Ravindran Dhanya, Ridiandries Anisyah, Vanags Laura Z, Henriquez Rodney, Cartland Siân, Tan Joanne T M, Bursill Christina A
Heart Research Institute, Newtown, Sydney, New South Wales, Australia.
Sydney Medical School, University of Sydney, Camperdown, Sydney, New South Wales, Australia.
PLoS One. 2017 Mar 10;12(3):e0173224. doi: 10.1371/journal.pone.0173224. eCollection 2017.
Chemokines are important in macrophage recruitment and the progression of atherosclerosis. The 'M3' chemokine binding protein inactivates key chemokines involved in atherosclerosis (e.g. CCL2, CCL5 and CX3CL1). We aimed to determine the effect of M3 on plaque development and composition. In vitro chemotaxis studies confirmed that M3 protein inhibited the activity of chemokines CCL2, CCL5 and CX3CL1 as primary human monocyte migration as well as CCR2-, CCR5- and CX3CR1-directed migration was attenuated by M3. In vivo, adenoviruses encoding M3 (AdM3) or green fluorescence protein (AdGFP; control) were infused systemically into apolipoprotein (apo)-E-/- mice. Two models of atherosclerosis development were used in which the rate of plaque progression was varied by diet including: (1) a 'rapid promotion' model (6-week high-fat-fed) and (2) a 'slow progression' model (12-week chow-fed). Plasma chemokine activity was suppressed in AdM3-infused mice as indicated by significantly less monocyte migration towards AdM3 mouse plasma ex vivo (29.56%, p = 0.014). In the 'slow progression' model AdM3 mice had reduced lesion area (45.3%, p = 0.035) and increased aortic smooth muscle cell α-actin expression (60.3%, p = 0.014). The reduction in lesion size could not be explained by changes in circulating inflammatory monocytes as they were higher in the AdM3 group. In the 'rapid promotion' model AdM3 mice had no changes in plaque size but reduced plaque macrophage content (46.8%, p = 0.006) and suppressed lipid deposition in thoracic aortas (66.9%, p<0.05). There was also a reduction in phosphorylated p65, the active subunit of NF-κb, in the aortas of AdM3 mice (37.3%, p<0.0001). M3 inhibited liver CCL2 concentrations in both models with no change in CCL5 or systemic chemokine levels. These findings show M3 causes varying effects on atherosclerosis progression and plaque composition depending on the rate of lesion progression. Overall, our studies support a promising role for chemokine inhibition with M3 for the treatment of atherosclerosis.

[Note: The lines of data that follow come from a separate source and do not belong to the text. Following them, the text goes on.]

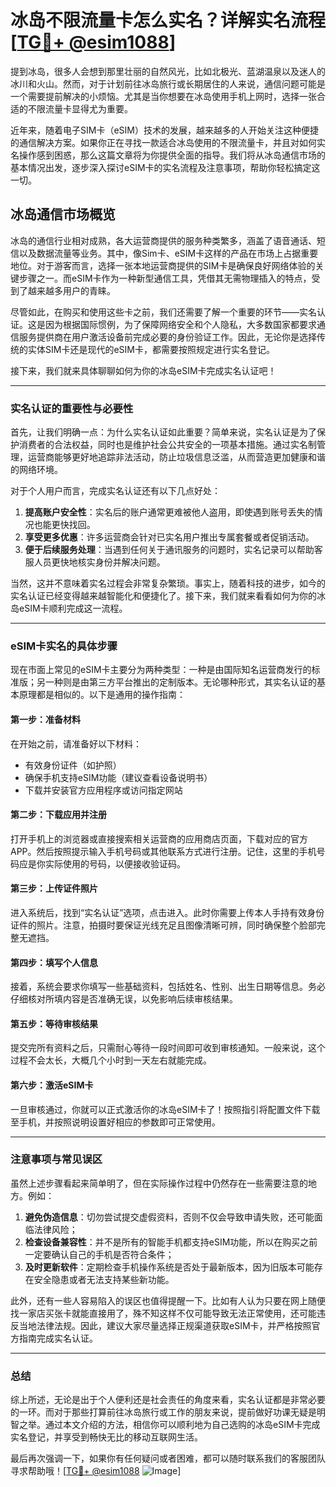 # 冰岛不限流量卡怎么实名？详解实名流程[[TG💪+ @esim1088](https://t.me/s/esim1088)]

提到冰岛，很多人会想到那里壮丽的自然风光，比如北极光、蓝湖温泉以及迷人的冰川和火山。然而，对于计划前往冰岛旅行或长期居住的人来说，通信问题可能是一个需要提前解决的小烦恼。尤其是当你想要在冰岛使用手机上网时，选择一张合适的不限流量卡显得尤为重要。

近年来，随着电子SIM卡（eSIM）技术的发展，越来越多的人开始关注这种便捷的通信解决方案。如果你正在寻找一款适合冰岛使用的不限流量卡，并且对如何实名操作感到困惑，那么这篇文章将为你提供全面的指导。我们将从冰岛通信市场的基本情况出发，逐步深入探讨eSIM卡的实名流程及注意事项，帮助你轻松搞定这一切。

## 冰岛通信市场概览

冰岛的通信行业相对成熟，各大运营商提供的服务种类繁多，涵盖了语音通话、短信以及数据流量等业务。其中，像Sim卡、eSIM卡这样的产品在市场上占据重要地位。对于游客而言，选择一张本地运营商提供的SIM卡是确保良好网络体验的关键步骤之一。而eSIM卡作为一种新型通信工具，凭借其无需物理插入的特点，受到了越来越多用户的青睐。

尽管如此，在购买和使用这些卡之前，我们还需要了解一个重要的环节——实名认证。这是因为根据国际惯例，为了保障网络安全和个人隐私，大多数国家都要求通信服务提供商在用户激活设备前完成必要的身份验证工作。因此，无论你是选择传统的实体SIM卡还是现代的eSIM卡，都需要按照规定进行实名登记。

接下来，我们就来具体聊聊如何为你的冰岛eSIM卡完成实名认证吧！

---

### 实名认证的重要性与必要性

首先，让我们明确一点：为什么实名认证如此重要？简单来说，实名认证是为了保护消费者的合法权益，同时也是维护社会公共安全的一项基本措施。通过实名制管理，运营商能够更好地追踪非法活动，防止垃圾信息泛滥，从而营造更加健康和谐的网络环境。

对于个人用户而言，完成实名认证还有以下几点好处：

1. **提高账户安全性**：实名后的账户通常更难被他人盗用，即使遇到账号丢失的情况也能更快找回。
2. **享受更多优惠**：许多运营商会针对已实名用户推出专属套餐或者促销活动。
3. **便于后续服务处理**：当遇到任何关于通讯服务的问题时，实名记录可以帮助客服人员更快地核实身份并解决问题。

当然，这并不意味着实名过程会非常复杂繁琐。事实上，随着科技的进步，如今的实名认证已经变得越来越智能化和便捷化了。接下来，我们就来看看如何为你的冰岛eSIM卡顺利完成这一流程。

---

### eSIM卡实名的具体步骤

现在市面上常见的eSIM卡主要分为两种类型：一种是由国际知名运营商发行的标准版；另一种则是由第三方平台推出的定制版本。无论哪种形式，其实名认证的基本原理都是相似的。以下是通用的操作指南：

#### 第一步：准备材料
在开始之前，请准备好以下材料：
- 有效身份证件（如护照）
- 确保手机支持eSIM功能（建议查看设备说明书）
- 下载并安装官方应用程序或访问指定网站

#### 第二步：下载应用并注册
打开手机上的浏览器或直接搜索相关运营商的应用商店页面，下载对应的官方APP。然后按照提示输入手机号码或其他联系方式进行注册。记住，这里的手机号码应是你实际使用的号码，以便接收验证码。

#### 第三步：上传证件照片
进入系统后，找到“实名认证”选项，点击进入。此时你需要上传本人手持有效身份证件的照片。注意，拍摄时要保证光线充足且图像清晰可辨，同时确保整个脸部完整无遮挡。

#### 第四步：填写个人信息
接着，系统会要求你填写一些基础资料，包括姓名、性别、出生日期等信息。务必仔细核对所填内容是否准确无误，以免影响后续审核结果。

#### 第五步：等待审核结果
提交完所有资料之后，只需耐心等待一段时间即可收到审核通知。一般来说，这个过程不会太长，大概几个小时到一天左右就能完成。

#### 第六步：激活eSIM卡
一旦审核通过，你就可以正式激活你的冰岛eSIM卡了！按照指引将配置文件下载至手机，并按照说明设置好相应的参数即可正常使用。

---

### 注意事项与常见误区

虽然上述步骤看起来简单明了，但在实际操作过程中仍然存在一些需要注意的地方。例如：

1. **避免伪造信息**：切勿尝试提交虚假资料，否则不仅会导致申请失败，还可能面临法律风险；
2. **检查设备兼容性**：并不是所有的智能手机都支持eSIM功能，所以在购买之前一定要确认自己的手机是否符合条件；
3. **及时更新软件**：定期检查手机操作系统是否处于最新版本，因为旧版本可能存在安全隐患或者无法支持某些新功能。

此外，还有一些人容易陷入的误区也值得提醒一下。比如有人认为只要在网上随便找一家店买张卡就能直接用了，殊不知这样不仅可能导致无法正常使用，还可能违反当地法律法规。因此，建议大家尽量选择正规渠道获取eSIM卡，并严格按照官方指南完成实名认证。

---

### 总结

综上所述，无论是出于个人便利还是社会责任的角度来看，实名认证都是非常必要的一环。而对于那些打算前往冰岛旅行或工作的朋友来说，提前做好功课无疑是明智之举。通过本文介绍的方法，相信你可以顺利地为自己选购的冰岛eSIM卡完成实名登记，并享受到畅快无比的移动互联网生活。

最后再次强调一下，如果你有任何疑问或者困难，都可以随时联系我们的客服团队寻求帮助哦！[[TG💪+ @esim1088](https://t.me/s/esim1088) ![Image](https://i.postimg.cc/4NQfJmqS/Snipaste-2025-05-13-00-14-12.png)]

趋化因子在巨噬细胞募集和动脉粥样硬化进展过程中发挥着重要作用。“M3”趋化因子结合蛋白可使参与动脉粥样硬化的关键趋化因子失活(如CCL2、CCL5和CX3CL1)。我们旨在确定M3对斑块形成和组成的影响。体外趋化性研究证实,M3蛋白可抑制趋化因子CCL2、CCL5和CX3CL1的活性,因为M3可减弱原代人单核细胞的迁移以及CCR2、CCR5和CX3CR1介导的迁移。在体内,将编码M3的腺病毒(AdM3)或绿色荧光蛋白(AdGFP;对照)全身注入载脂蛋白(apo)-E-/-小鼠体内。采用了两种动脉粥样硬化发展模型,通过饮食改变斑块进展速度,包括:(1)“快速进展”模型(6周高脂喂养)和(2)“缓慢进展”模型(12周普通饲料喂养)。体外实验表明,与AdM3小鼠血浆共孵育时,单核细胞迁移显著减少(29.56%,p = 0.014),这表明AdM3注入小鼠体内后血浆趋化因子活性受到抑制。在“缓慢进展”模型中,AdM3小鼠的病变面积减小(45.3%,p = 0.035),主动脉平滑肌细胞α-肌动蛋白表达增加(60.3%,p = 0.014)。病变大小的减小无法用循环炎症单核细胞的变化来解释,因为AdM3组中的循环炎症单核细胞数量更高。在“快速进展”模型中,AdM3小鼠的斑块大小没有变化,但斑块巨噬细胞含量减少(46.8%,p = 0.006),胸主动脉脂质沉积受到抑制(66.9%,p<0.05)。AdM3小鼠主动脉中NF-κb的活性亚基磷酸化p65也减少(37.3%,p<0.0001)。在两种模型中,M3均抑制肝脏CCL2浓度,而CCL5或全身趋化因子水平没有变化。这些发现表明,根据病变进展速度,M3对动脉粥样硬化进展和斑块组成会产生不同影响。总体而言,我们的研究支持M3抑制趋化因子在治疗动脉粥样硬化方面具有广阔前景。